[YOUR ASSIGNMENT] Only the text belongs in the copy. Transcribe the data exactly and drop any pictures.

Collected data:
=-=-=
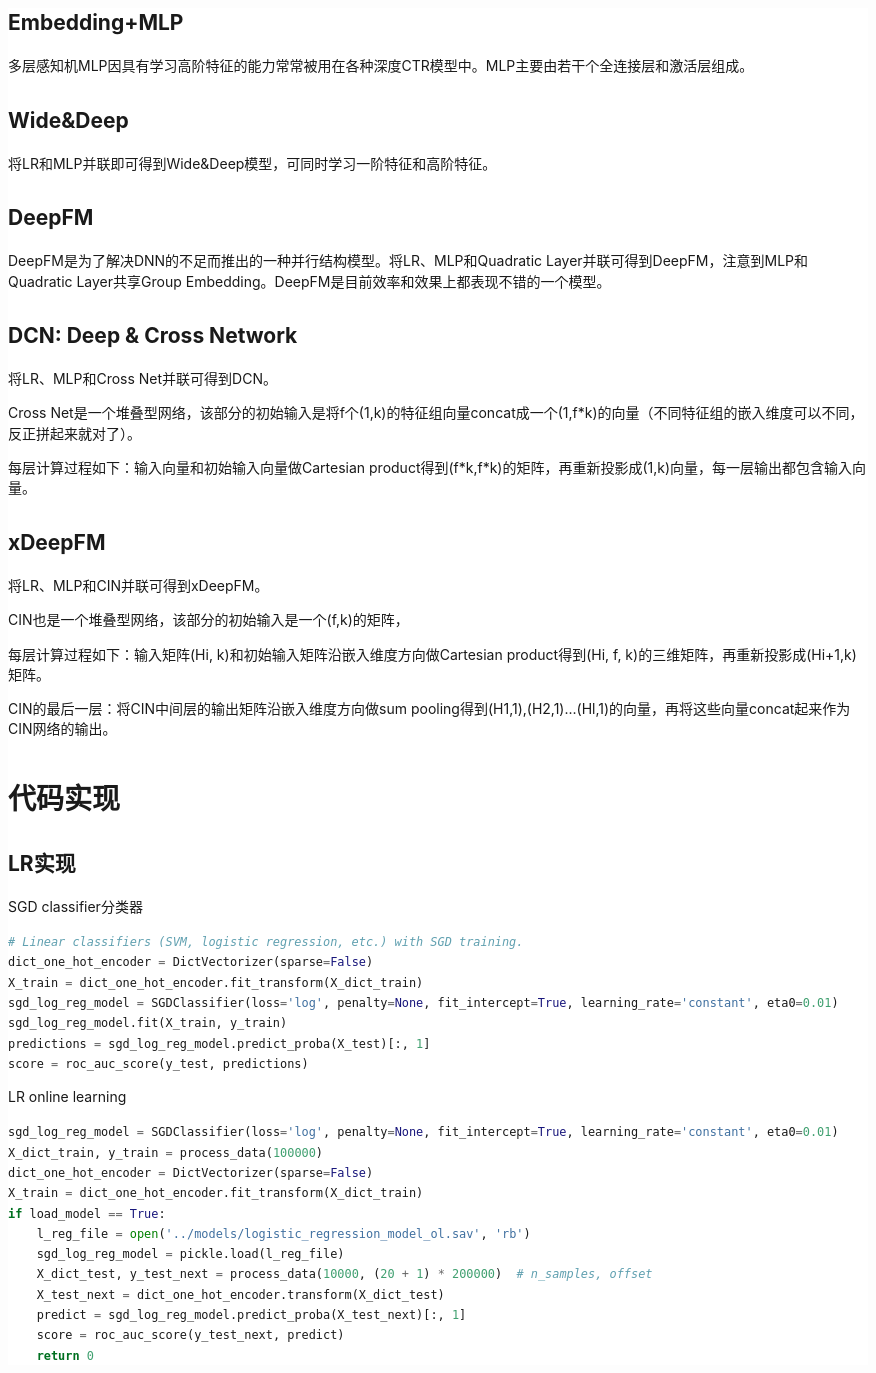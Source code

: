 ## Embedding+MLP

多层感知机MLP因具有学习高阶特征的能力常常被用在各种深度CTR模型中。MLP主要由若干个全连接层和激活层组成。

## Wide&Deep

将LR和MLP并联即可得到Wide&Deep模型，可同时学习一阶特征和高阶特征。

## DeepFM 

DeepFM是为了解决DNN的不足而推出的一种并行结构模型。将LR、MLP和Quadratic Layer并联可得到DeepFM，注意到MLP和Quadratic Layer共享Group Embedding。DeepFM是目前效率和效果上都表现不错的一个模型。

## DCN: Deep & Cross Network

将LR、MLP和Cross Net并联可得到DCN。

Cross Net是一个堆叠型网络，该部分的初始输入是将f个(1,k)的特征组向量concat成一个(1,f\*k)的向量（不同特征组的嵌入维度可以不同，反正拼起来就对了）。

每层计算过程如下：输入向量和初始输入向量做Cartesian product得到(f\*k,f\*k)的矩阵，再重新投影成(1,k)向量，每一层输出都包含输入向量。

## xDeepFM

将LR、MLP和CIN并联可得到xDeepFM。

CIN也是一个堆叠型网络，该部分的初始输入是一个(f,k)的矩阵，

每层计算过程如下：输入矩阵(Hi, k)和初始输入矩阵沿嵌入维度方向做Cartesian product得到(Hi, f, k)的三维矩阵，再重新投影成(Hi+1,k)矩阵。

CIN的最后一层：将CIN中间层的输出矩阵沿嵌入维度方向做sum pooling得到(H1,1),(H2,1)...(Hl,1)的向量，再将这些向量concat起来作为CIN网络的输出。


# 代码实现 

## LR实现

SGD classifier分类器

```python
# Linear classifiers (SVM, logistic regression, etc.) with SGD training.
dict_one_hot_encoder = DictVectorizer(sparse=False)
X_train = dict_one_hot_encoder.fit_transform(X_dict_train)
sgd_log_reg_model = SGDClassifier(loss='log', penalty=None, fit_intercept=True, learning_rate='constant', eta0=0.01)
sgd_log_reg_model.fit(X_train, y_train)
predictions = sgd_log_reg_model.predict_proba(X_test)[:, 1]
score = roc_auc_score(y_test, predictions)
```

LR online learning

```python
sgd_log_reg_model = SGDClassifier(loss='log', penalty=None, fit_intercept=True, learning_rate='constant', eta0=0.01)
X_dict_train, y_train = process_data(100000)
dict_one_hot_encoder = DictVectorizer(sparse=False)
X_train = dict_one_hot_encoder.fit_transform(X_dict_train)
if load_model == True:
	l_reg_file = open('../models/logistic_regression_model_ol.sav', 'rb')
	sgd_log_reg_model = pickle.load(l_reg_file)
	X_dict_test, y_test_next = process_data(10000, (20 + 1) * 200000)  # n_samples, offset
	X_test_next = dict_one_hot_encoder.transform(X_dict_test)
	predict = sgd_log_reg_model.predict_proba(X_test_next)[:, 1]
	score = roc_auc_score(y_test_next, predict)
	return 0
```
=-=-=
[ANSWER SECTION]
Source code

: ## Embedding+MLP

多层感知机MLP因具有学习高阶特征的能力常常被用在各种深度CTR模型中。MLP主要由若干个全连接层和激活层组成。

## Wide&Deep

将LR和MLP并联即可得到Wide&Deep模型，可同时学习一阶特征和高阶特征。

## DeepFM 

DeepFM是为了解决DNN的不足而推出的一种并行结构模型。将LR、MLP和Quadratic Layer并联可得到DeepFM，注意到MLP和Quadratic Layer共享Group Embedding。DeepFM是目前效率和效果上都表现不错的一个模型。

## DCN: Deep & Cross Network

将LR、MLP和Cross Net并联可得到DCN。

Cross Net是一个堆叠型网络，该部分的初始输入是将f个(1,k)的特征组向量concat成一个(1,f\*k)的向量（不同特征组的嵌入维度可以不同，反正拼起来就对了）。

每层计算过程如下：输入向量和初始输入向量做Cartesian product得到(f\*k,f\*k)的矩阵，再重新投影成(1,k)向量，每一层输出都包含输入向量。

## xDeepFM

将LR、MLP和CIN并联可得到xDeepFM。

CIN也是一个堆叠型网络，该部分的初始输入是一个(f,k)的矩阵，

每层计算过程如下：输入矩阵(Hi, k)和初始输入矩阵沿嵌入维度方向做Cartesian product得到(Hi, f, k)的三维矩阵，再重新投影成(Hi+1,k)矩阵。

CIN的最后一层：将CIN中间层的输出矩阵沿嵌入维度方向做sum pooling得到(H1,1),(H2,1)...(Hl,1)的向量，再将这些向量concat起来作为CIN网络的输出。


# 代码实现 

## LR实现

SGD classifier分类器

```python
# Linear classifiers (SVM, logistic regression, etc.) with SGD training.
dict_one_hot_encoder = DictVectorizer(sparse=False)
X_train = dict_one_hot_encoder.fit_transform(X_dict_train)
sgd_log_reg_model = SGDClassifier(loss='log', penalty=None, fit_intercept=True, learning_rate='constant', eta0=0.01)
sgd_log_reg_model.fit(X_train, y_train)
predictions = sgd_log_reg_model.predict_proba(X_test)[:, 1]
score = roc_auc_score(y_test, predictions)
```

LR online learning

```python
sgd_log_reg_model = SGDClassifier(loss='log', penalty=None, fit_intercept=True, learning_rate='constant', eta0=0.01)
X_dict_train, y_train = process_data(100000)
dict_one_hot_encoder = DictVectorizer(sparse=False)
X_train = dict_one_hot_encoder.fit_transform(X_dict_train)
if load_model == True:
	l_reg_file = open('../models/logistic_regression_model_ol.sav', 'rb')
	sgd_log_reg_model = pickle.load(l_reg_file)
	X_dict_test, y_test_next = process_data(10000, (20 + 1) * 200000)  # n_samples, offset
	X_test_next = dict_one_hot_encoder.transform(X_dict_test)
	predict = sgd_log_reg_model.predict_proba(X_test_next)[:, 1]
	score = roc_auc_score(y_test_next, predict)
	return 0
```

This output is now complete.